Try it » Pick every line out of the entries below that has the string "banner", and copy it.
_____
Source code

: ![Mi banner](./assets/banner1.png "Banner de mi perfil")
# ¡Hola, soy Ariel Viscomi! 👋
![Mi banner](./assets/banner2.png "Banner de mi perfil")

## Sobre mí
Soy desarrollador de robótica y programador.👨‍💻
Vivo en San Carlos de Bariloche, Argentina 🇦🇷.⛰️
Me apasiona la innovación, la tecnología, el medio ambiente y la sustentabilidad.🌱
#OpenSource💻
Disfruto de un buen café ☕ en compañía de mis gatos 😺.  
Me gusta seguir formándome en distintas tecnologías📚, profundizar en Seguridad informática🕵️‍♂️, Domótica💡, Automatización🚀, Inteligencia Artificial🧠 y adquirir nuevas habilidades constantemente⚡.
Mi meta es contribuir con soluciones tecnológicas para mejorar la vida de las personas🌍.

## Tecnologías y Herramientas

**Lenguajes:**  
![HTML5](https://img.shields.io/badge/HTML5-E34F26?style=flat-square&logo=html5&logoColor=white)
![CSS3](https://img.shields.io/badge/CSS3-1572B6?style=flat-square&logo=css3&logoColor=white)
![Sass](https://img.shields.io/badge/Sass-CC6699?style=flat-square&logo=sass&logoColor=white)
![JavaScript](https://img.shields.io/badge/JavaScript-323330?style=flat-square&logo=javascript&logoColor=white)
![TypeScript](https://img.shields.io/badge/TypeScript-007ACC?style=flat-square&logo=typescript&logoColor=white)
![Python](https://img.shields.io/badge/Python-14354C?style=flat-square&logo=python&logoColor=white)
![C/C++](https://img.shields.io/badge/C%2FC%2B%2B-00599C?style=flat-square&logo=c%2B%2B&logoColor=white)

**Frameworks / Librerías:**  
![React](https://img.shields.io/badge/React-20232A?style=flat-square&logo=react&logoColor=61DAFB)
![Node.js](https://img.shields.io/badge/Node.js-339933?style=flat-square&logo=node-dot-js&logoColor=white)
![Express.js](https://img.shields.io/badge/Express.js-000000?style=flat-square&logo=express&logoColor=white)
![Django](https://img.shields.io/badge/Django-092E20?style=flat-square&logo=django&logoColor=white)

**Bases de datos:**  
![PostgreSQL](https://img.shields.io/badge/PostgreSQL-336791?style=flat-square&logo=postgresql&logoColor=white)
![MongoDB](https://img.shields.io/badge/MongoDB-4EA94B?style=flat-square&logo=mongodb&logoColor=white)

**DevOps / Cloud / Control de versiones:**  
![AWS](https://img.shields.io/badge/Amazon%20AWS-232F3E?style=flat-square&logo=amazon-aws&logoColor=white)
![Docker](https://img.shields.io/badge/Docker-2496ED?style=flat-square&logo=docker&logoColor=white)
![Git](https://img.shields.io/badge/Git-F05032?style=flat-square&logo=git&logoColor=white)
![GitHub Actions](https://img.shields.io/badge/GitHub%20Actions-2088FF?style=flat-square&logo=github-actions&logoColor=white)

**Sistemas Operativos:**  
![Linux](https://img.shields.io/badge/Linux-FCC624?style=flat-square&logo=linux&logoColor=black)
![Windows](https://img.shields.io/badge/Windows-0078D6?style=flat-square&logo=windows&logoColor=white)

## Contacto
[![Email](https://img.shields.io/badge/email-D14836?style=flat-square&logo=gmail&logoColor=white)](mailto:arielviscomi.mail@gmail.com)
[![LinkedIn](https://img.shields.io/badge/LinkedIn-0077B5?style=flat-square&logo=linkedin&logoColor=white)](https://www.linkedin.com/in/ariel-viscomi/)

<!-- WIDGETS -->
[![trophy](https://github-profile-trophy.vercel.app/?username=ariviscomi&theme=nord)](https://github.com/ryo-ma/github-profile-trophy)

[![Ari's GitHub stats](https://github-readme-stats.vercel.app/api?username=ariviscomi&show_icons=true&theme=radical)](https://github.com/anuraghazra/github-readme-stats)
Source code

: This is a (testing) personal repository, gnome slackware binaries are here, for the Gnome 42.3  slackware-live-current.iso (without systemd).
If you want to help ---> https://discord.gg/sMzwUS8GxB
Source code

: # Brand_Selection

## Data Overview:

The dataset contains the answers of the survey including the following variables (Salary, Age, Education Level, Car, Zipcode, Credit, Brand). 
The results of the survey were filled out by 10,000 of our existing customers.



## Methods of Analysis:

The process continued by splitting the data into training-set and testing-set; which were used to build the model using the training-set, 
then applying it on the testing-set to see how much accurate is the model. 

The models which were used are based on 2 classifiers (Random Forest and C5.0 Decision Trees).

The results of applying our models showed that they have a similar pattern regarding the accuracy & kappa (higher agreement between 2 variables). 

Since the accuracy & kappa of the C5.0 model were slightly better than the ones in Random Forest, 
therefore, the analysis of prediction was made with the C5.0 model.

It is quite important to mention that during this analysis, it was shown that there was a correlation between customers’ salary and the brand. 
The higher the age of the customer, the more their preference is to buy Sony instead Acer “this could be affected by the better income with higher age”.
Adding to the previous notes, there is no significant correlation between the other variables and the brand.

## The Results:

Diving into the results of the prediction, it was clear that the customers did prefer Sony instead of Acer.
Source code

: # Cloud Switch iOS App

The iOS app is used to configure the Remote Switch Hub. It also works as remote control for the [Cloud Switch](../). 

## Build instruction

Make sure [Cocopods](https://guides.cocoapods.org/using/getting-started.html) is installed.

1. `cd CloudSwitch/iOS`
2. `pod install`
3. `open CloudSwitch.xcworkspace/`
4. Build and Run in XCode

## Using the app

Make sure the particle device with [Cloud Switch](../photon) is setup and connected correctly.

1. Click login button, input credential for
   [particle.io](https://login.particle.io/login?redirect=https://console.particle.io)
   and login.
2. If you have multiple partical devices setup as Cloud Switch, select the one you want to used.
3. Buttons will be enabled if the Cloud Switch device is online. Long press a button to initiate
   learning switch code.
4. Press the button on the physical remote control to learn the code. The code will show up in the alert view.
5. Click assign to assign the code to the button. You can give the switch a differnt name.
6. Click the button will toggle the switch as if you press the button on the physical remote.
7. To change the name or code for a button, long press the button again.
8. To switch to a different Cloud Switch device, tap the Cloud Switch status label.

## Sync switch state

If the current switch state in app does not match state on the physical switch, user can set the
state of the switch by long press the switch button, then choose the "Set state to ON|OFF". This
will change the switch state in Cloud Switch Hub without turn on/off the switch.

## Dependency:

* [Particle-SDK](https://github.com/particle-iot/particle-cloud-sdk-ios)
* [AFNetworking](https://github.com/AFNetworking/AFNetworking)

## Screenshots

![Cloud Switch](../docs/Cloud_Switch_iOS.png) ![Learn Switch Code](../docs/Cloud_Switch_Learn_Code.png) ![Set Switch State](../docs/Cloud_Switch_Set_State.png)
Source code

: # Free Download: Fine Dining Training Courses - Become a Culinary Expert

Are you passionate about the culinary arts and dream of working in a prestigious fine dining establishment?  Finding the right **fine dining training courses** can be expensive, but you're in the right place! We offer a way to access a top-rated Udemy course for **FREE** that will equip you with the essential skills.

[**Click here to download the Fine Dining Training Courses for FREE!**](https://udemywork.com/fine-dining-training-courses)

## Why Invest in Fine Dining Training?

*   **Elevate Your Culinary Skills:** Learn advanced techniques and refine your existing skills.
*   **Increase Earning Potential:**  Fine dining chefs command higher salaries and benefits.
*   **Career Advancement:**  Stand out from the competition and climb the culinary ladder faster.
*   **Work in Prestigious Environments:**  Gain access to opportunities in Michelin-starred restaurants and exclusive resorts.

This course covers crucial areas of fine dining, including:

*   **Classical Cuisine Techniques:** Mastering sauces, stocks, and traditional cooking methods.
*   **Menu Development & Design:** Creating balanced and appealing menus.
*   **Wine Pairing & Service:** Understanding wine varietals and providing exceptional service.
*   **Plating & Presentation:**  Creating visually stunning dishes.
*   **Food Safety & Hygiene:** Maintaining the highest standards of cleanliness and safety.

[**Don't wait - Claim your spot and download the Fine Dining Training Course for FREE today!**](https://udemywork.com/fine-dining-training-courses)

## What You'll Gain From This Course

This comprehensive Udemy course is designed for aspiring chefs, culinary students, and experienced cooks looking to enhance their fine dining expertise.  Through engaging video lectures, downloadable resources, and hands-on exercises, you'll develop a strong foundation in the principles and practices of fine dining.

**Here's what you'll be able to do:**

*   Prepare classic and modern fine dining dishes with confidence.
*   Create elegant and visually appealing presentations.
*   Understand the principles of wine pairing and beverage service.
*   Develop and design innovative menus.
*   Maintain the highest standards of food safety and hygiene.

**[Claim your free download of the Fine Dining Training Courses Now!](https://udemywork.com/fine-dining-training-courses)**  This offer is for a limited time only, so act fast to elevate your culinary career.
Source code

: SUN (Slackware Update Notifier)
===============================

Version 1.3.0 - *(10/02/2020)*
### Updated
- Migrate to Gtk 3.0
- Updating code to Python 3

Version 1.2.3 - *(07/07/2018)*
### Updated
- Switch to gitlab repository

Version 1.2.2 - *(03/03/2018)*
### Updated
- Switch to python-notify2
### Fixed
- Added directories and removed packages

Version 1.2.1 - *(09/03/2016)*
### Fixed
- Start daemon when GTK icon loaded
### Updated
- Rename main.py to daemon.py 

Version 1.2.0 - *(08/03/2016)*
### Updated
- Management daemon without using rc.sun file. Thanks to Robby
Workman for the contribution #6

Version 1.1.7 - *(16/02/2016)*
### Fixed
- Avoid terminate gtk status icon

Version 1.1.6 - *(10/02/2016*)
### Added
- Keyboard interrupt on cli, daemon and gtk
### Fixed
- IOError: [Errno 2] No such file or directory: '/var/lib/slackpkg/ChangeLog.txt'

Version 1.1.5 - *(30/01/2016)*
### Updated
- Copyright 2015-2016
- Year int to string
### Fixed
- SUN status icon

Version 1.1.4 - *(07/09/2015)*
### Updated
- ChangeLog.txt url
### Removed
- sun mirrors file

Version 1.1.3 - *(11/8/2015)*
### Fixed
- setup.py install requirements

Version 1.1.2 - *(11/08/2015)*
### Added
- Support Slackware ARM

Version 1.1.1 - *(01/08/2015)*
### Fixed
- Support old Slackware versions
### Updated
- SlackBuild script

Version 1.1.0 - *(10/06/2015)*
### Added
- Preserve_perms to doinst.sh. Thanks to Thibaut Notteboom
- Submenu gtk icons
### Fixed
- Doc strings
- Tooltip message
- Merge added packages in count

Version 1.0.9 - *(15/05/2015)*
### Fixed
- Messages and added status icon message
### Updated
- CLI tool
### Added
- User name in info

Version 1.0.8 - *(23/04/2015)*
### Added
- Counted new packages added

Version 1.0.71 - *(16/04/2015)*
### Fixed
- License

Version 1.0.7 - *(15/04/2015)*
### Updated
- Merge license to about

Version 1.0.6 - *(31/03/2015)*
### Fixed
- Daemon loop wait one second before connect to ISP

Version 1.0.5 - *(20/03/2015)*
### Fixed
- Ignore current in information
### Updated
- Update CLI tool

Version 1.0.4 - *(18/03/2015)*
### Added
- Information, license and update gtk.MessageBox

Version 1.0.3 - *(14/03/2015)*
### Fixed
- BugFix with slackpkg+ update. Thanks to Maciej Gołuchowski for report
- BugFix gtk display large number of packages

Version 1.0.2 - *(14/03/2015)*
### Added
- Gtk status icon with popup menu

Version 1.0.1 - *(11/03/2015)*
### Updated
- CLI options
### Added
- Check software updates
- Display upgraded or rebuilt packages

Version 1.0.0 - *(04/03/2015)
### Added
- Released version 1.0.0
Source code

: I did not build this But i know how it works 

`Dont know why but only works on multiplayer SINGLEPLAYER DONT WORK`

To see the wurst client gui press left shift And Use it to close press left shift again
_____
Output below »
: ![Mi banner](./assets/banner1.png "Banner de mi perfil")
![Mi banner](./assets/banner2.png "Banner de mi perfil")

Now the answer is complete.